Oh sure, you can all lavish sympathy all over him—poooooor baby—but I'm the one you should be feeling sorry for. All he has to worry about is a lousy six to eight week recovery period, constant pain, almost complete loss of the use of his dominant hand, and an awkward, hot, uncomfortable sling for two months.

Whatever. The garbage isn't going to take itself out for two months.

Man. This really sucks for me.

Tuesday, July 5, 2011

The Office


With the exception of the kitchen and dining room, which fell victim to the tragic wallpaper plague of the '70s, every wall in our new house is white. And not hip, modern white, either. Dingy, old lady white.

Like this—




We've lived here nine months. While some women piss away nine months making people, I used my time to make something really important—my first paint decision.



Morning Fog—Blue and Gray's Beautiful Love Child

I was so happy to finally have a can of paint in my hand that I sprinted to the checkout before that temptress Martha Stewart could lure me back down the aisle with her siren song of samples. I was halfway home before I realized that I might need some way to actually apply my beautiful new color to the walls. Details. I figured I must have some crusty old brush lying around a closet floor somewhere, maybe a roller that didn't have too many chunky bits.

And then I found this—


♫ Hallelujah! Hallelujah! Hallelujah, hallelujah, hallelujah! ♫

I'd forgotten all about it. My husband's sweet nephew drew my name for the Christmas gift exchange. He knows me well enough to understand what my idea of a perfect present is. He also knows me well enough to anticipate that I'd be too cheap and/or flaky to remember to buy this kind of stuff myself.

Thanks for a great present, Joe. I love my new office. And now that the old lady white is gone, I swear my husband looks ten years younger in there.




Friday, July 1, 2011

A Fourth of July Miracle


I'm not exactly what you would call an especially rational person. I'm more of what you might call a recreational worrier. When things go wrong, only the worst possible ending seems plausible. I find a wet spot on the floor, and I'm SURE the roof not only has a leak and needs to be replaced immediately, but probably is in fact dripping some highly toxic poison into our home which will kill us all by dinner. It could happen. My seven-year-old gets a strange bump on his genitals, I'm convinced it's fatal scrotum cancer. Even after my husband shows me the tick writhing in the tweezers. Ticks can cause fatal scrotum cancer, you know.

I have a word for this kind of thinking. That word is "pragmatic."

My husband has a different word.

So this morning, when we woke to a hot house, dread began swirling in the pit of my stomach. We'd need a new unit for sure, maybe two. Certainly all new duct work.
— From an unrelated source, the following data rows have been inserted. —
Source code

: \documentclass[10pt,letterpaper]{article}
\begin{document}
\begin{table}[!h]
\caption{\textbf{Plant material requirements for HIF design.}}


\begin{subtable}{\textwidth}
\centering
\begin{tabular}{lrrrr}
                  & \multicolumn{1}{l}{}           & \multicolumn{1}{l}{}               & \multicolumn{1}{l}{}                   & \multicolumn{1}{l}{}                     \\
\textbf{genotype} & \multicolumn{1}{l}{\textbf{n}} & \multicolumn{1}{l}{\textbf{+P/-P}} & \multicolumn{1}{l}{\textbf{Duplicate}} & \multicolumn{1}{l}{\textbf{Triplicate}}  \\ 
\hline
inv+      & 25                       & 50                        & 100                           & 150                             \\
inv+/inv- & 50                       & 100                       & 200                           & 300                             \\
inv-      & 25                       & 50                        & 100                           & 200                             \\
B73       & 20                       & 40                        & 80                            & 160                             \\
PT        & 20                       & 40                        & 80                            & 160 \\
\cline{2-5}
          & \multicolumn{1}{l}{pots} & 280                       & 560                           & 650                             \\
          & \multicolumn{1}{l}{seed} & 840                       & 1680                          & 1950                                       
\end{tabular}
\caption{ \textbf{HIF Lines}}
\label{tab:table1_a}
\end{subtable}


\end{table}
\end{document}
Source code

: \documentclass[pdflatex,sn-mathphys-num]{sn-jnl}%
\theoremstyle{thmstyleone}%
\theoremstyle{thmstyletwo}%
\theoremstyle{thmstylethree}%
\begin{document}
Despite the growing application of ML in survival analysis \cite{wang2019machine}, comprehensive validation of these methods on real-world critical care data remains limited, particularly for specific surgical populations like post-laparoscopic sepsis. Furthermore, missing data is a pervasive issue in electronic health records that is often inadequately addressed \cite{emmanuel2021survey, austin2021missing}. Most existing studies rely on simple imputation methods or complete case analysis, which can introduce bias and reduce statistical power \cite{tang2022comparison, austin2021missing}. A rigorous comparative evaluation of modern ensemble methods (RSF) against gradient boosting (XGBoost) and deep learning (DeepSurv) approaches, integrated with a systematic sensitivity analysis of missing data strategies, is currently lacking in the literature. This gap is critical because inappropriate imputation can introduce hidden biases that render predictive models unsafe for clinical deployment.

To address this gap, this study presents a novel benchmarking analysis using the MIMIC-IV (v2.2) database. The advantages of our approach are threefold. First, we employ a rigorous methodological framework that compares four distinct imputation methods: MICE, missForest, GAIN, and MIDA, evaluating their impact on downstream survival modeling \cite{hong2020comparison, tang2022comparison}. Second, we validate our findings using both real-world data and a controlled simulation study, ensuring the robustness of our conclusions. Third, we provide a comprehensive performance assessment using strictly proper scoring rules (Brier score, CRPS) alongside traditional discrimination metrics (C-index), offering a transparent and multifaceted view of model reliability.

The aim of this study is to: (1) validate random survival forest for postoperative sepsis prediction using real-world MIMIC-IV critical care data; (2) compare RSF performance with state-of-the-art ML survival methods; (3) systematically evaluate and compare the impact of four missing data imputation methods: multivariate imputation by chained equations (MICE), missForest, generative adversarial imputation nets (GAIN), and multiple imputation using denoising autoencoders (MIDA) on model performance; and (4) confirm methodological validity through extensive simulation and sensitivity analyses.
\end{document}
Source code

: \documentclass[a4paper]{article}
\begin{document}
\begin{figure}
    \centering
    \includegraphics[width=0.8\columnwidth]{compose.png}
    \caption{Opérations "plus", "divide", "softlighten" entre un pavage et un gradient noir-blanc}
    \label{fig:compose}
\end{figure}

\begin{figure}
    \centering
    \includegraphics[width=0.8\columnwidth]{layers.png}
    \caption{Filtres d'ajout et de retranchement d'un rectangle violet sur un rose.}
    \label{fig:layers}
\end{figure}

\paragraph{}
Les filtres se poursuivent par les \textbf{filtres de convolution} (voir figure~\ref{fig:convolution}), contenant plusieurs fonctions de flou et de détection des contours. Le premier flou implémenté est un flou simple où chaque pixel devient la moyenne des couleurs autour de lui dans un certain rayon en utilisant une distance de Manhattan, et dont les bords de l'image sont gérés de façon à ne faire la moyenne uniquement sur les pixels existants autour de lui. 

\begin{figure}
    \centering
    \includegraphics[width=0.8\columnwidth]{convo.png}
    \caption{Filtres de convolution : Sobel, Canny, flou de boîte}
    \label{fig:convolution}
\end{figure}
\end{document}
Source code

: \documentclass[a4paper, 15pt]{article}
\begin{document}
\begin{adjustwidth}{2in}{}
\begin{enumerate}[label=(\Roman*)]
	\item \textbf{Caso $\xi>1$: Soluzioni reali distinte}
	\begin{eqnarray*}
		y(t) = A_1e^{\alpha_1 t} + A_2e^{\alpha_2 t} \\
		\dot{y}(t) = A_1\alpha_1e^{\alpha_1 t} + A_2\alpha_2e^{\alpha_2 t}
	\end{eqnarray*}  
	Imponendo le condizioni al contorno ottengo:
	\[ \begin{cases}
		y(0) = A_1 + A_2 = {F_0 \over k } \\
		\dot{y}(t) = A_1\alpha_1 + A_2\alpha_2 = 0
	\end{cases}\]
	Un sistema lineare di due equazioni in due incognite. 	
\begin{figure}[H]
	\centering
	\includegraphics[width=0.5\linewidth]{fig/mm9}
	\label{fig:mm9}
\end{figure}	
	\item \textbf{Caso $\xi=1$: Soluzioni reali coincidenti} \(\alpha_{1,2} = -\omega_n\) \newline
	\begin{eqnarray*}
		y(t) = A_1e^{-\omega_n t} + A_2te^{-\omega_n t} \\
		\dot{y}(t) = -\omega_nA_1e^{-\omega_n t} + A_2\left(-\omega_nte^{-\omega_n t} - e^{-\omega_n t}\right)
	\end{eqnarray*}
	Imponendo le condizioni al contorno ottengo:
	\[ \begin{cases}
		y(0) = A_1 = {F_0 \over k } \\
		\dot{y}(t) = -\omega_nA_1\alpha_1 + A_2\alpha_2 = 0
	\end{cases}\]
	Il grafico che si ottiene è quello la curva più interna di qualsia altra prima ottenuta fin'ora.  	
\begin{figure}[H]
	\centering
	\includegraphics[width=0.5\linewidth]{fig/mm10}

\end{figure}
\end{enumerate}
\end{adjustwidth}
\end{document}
Probably months of expensive labor. We'd have to find somewhere to stay. It was going to be a nightmare. There'd probably be locusts!

But then, something crazy happened. Not two hours after we noticed the house was hot, it was cool again. My responsible husband called our reliable AC guy and he fixed it. Just like that. All it was was this little old part.





A part which cost $41.00.





Then he stayed and tuned our son's guitar.

I'm sure we'll have a disaster for me to worry about soon enough. But it looks like today's not the day.